Connecting to the MySQL Database and Loading Data

con <- dbConnect(
  RMariaDB::MariaDB(),
  user = 'root',               
  password = Sys.getenv("MYSQL_PWD"),    
  dbname = 'movies_rating2',     
  host = 'localhost',           
  port = 3306                   
)

# Check if the connection is successful
if (!is.null(con)) {
  print("Connected successfully!")
} else {
  print("Connection failed.")
}
## [1] "Connected successfully!"
# Execute the SQL query and fetch the results into an R data frame
query <- "SELECT Critics.CriticName, Movies.MovieName, Ratings.Rating
          FROM Ratings
          JOIN Critics ON Ratings.CriticID = Critics.CriticID
          JOIN Movies ON Ratings.MovieID = Movies.MovieID;"

# Fetch the data
result <- dbGetQuery(con, query)

# Display the results
glimpse (result)
## Rows: 96
## Columns: 3
## $ CriticName <chr> "Burton\r", "Charley\r", "Dan\r", "Dieudonne\r", "Matt\r", …
## $ MovieName  <chr> "CaptainAmerica\r", "CaptainAmerica\r", "CaptainAmerica\r",…
## $ Rating     <int> NA, 4, NA, 5, 4, 4, 4, NA, 4, 4, 5, NA, 5, 4, 4, NA, NA, 5,…
# Close the database connection
dbDisconnect(con)

Global Baseline Estimate Calculation

# Calculating the mean movie rating
mean_movie_rating <- mean(result$Rating, na.rm = TRUE)

# Calculate movie average ratings
movie_avg <- result %>%
  group_by(MovieName) %>%
  summarize(movie_avg = mean(Rating, na.rm = TRUE)) %>%
  ungroup()

# Calculate user average ratings
user_avg <- result %>%
  group_by(CriticName) %>%
  summarize(user_avg = mean(Rating, na.rm = TRUE)) %>%
  ungroup()

# Calculate movie rating relative to average
movie_avg_relative <- movie_avg %>%
  mutate(movie_avg_relative = movie_avg - mean_movie_rating)

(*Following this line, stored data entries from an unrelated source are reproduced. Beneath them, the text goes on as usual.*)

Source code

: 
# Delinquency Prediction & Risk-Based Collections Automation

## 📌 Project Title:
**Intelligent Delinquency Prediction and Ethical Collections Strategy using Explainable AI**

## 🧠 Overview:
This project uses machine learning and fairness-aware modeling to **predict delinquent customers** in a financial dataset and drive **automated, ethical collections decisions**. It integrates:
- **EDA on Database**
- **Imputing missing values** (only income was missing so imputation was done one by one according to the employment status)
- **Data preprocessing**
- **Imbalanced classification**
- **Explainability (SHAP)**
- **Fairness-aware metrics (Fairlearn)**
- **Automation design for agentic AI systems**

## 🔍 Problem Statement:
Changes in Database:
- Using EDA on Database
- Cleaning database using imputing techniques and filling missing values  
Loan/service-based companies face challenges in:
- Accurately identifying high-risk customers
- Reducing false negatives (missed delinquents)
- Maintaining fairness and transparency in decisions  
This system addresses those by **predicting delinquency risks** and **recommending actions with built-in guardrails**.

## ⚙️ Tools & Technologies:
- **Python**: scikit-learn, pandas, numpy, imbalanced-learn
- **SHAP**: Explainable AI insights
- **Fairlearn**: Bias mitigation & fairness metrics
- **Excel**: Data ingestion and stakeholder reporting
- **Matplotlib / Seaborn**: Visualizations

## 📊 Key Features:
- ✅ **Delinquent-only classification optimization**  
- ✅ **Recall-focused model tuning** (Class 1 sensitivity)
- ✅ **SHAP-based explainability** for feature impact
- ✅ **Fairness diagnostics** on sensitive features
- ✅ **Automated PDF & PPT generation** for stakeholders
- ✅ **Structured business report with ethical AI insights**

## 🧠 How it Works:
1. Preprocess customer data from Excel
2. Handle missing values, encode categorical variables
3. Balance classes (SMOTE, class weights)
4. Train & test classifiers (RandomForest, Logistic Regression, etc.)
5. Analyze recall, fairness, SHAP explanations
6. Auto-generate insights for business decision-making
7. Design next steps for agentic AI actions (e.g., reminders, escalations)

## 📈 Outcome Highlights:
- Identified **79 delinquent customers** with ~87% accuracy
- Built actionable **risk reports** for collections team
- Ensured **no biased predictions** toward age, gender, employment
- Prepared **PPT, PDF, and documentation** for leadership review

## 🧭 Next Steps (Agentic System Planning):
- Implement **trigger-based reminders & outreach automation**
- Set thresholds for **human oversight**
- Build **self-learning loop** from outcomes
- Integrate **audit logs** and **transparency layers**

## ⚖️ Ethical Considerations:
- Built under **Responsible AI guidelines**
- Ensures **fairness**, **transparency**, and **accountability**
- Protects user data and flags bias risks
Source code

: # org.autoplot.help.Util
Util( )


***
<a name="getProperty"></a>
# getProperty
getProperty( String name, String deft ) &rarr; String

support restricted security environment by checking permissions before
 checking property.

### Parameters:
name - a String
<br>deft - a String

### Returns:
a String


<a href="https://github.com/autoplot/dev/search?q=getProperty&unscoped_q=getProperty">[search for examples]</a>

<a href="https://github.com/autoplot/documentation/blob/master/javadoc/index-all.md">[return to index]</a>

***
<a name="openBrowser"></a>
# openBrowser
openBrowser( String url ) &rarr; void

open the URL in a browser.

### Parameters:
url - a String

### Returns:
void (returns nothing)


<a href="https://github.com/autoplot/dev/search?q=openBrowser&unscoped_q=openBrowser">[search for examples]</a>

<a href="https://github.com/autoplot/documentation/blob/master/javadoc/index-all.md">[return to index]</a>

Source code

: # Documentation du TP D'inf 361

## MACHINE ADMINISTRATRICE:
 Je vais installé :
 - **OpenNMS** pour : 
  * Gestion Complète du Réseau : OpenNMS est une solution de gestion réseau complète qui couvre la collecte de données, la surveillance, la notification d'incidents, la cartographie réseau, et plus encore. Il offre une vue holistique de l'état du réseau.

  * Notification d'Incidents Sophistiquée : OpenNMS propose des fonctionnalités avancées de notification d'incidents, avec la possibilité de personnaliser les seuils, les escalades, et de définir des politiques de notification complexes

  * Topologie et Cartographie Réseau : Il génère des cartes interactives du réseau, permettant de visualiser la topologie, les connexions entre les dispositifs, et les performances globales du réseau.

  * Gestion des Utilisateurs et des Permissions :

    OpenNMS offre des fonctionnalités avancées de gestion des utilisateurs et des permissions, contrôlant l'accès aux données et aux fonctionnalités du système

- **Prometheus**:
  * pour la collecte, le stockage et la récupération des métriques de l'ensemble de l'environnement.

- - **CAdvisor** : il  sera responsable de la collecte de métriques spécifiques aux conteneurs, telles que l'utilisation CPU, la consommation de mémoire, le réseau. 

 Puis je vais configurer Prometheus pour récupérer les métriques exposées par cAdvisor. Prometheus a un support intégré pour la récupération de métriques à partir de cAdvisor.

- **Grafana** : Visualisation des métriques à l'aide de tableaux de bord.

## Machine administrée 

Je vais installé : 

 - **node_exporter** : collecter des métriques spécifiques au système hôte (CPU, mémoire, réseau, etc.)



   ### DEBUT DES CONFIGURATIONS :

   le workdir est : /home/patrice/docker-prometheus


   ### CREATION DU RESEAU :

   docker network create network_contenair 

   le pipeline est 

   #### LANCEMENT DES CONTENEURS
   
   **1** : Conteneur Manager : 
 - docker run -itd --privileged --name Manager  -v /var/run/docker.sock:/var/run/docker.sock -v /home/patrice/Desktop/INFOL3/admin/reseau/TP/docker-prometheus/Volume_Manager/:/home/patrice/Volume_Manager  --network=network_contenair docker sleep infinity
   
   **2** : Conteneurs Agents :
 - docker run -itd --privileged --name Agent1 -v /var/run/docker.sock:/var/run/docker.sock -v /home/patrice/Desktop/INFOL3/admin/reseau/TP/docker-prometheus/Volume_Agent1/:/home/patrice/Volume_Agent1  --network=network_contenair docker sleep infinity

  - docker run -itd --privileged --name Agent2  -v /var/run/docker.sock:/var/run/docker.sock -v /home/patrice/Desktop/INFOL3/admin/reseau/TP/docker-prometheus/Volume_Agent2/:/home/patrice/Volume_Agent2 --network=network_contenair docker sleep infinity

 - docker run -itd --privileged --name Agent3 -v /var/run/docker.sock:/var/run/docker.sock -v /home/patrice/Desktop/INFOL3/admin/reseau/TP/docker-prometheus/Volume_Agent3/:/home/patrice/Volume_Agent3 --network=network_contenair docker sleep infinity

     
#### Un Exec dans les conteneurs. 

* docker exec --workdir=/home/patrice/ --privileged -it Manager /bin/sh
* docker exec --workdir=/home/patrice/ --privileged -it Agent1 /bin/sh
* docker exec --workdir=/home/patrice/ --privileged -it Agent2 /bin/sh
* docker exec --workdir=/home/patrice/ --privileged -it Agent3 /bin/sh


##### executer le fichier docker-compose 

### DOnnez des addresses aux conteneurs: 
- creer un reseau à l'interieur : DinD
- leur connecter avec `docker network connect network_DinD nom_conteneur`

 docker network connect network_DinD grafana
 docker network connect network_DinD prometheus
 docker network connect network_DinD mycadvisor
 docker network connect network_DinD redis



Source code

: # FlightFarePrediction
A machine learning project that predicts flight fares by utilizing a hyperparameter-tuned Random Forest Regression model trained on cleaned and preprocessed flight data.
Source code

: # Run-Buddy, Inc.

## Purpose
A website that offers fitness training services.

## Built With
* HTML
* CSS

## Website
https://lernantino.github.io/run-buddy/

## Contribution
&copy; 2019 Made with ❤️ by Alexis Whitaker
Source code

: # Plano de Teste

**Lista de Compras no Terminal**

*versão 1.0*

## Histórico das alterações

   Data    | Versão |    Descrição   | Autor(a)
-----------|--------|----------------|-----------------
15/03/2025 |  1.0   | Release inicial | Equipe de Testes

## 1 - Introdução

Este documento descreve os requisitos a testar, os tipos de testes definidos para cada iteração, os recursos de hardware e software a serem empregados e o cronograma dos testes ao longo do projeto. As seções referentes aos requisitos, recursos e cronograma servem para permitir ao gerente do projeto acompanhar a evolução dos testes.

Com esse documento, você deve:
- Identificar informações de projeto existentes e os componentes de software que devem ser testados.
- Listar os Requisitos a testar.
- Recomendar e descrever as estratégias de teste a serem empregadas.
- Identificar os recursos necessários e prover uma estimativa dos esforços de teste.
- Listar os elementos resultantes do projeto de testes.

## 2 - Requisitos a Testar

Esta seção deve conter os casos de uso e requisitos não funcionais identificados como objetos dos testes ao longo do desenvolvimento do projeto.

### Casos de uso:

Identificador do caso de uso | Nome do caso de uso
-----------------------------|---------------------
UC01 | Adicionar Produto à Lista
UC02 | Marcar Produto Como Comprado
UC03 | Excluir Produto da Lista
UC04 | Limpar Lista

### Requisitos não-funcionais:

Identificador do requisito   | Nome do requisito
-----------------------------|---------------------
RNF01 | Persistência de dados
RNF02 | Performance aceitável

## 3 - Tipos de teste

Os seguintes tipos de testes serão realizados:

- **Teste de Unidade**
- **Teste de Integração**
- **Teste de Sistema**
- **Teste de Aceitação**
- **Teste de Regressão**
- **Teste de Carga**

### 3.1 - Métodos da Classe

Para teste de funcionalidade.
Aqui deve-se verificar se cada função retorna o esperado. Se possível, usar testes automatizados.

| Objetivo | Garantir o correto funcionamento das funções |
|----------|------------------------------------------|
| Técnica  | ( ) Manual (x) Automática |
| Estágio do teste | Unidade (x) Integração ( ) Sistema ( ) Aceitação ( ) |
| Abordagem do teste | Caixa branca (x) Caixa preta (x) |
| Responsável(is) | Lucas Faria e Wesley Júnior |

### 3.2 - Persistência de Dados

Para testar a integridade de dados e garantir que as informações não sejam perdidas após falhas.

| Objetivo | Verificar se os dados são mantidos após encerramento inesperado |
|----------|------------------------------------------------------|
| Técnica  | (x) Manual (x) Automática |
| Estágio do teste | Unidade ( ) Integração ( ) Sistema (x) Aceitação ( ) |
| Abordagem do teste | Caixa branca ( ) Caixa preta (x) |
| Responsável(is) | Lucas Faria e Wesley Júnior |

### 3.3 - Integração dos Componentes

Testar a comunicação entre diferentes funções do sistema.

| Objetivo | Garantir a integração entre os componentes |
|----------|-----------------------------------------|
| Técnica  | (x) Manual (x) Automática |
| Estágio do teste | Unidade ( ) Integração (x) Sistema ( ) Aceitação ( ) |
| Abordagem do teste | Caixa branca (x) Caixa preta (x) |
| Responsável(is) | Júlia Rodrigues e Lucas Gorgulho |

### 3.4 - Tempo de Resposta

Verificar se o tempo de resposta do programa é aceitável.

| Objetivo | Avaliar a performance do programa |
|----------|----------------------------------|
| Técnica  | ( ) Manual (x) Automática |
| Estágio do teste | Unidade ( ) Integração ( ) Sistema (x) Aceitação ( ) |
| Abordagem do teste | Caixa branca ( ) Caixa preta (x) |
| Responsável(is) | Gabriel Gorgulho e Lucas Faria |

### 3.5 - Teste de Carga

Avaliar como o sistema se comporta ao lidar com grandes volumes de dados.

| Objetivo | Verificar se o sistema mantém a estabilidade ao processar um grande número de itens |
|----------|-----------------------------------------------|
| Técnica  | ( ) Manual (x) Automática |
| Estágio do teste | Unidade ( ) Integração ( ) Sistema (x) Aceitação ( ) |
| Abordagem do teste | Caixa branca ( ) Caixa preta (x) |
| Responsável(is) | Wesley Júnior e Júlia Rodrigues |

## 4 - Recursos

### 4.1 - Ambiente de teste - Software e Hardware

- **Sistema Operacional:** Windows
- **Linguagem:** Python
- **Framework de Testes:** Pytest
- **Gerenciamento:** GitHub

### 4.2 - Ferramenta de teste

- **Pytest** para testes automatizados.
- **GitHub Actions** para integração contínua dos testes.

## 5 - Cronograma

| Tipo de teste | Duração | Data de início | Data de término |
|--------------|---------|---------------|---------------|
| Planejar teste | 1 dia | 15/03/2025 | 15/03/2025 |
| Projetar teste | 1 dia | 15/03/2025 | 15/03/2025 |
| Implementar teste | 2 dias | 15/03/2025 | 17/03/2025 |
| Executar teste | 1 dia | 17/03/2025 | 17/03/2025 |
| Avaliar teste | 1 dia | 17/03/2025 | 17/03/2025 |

# Calculate user rating relative to average
user_avg_relative <- user_avg %>%
  mutate(user_avg_relative = user_avg - mean_movie_rating)

# Merge these data back into the original data frame
result <- result %>%
  left_join(movie_avg_relative, by = "MovieName") %>%
  left_join(user_avg_relative, by = "CriticName")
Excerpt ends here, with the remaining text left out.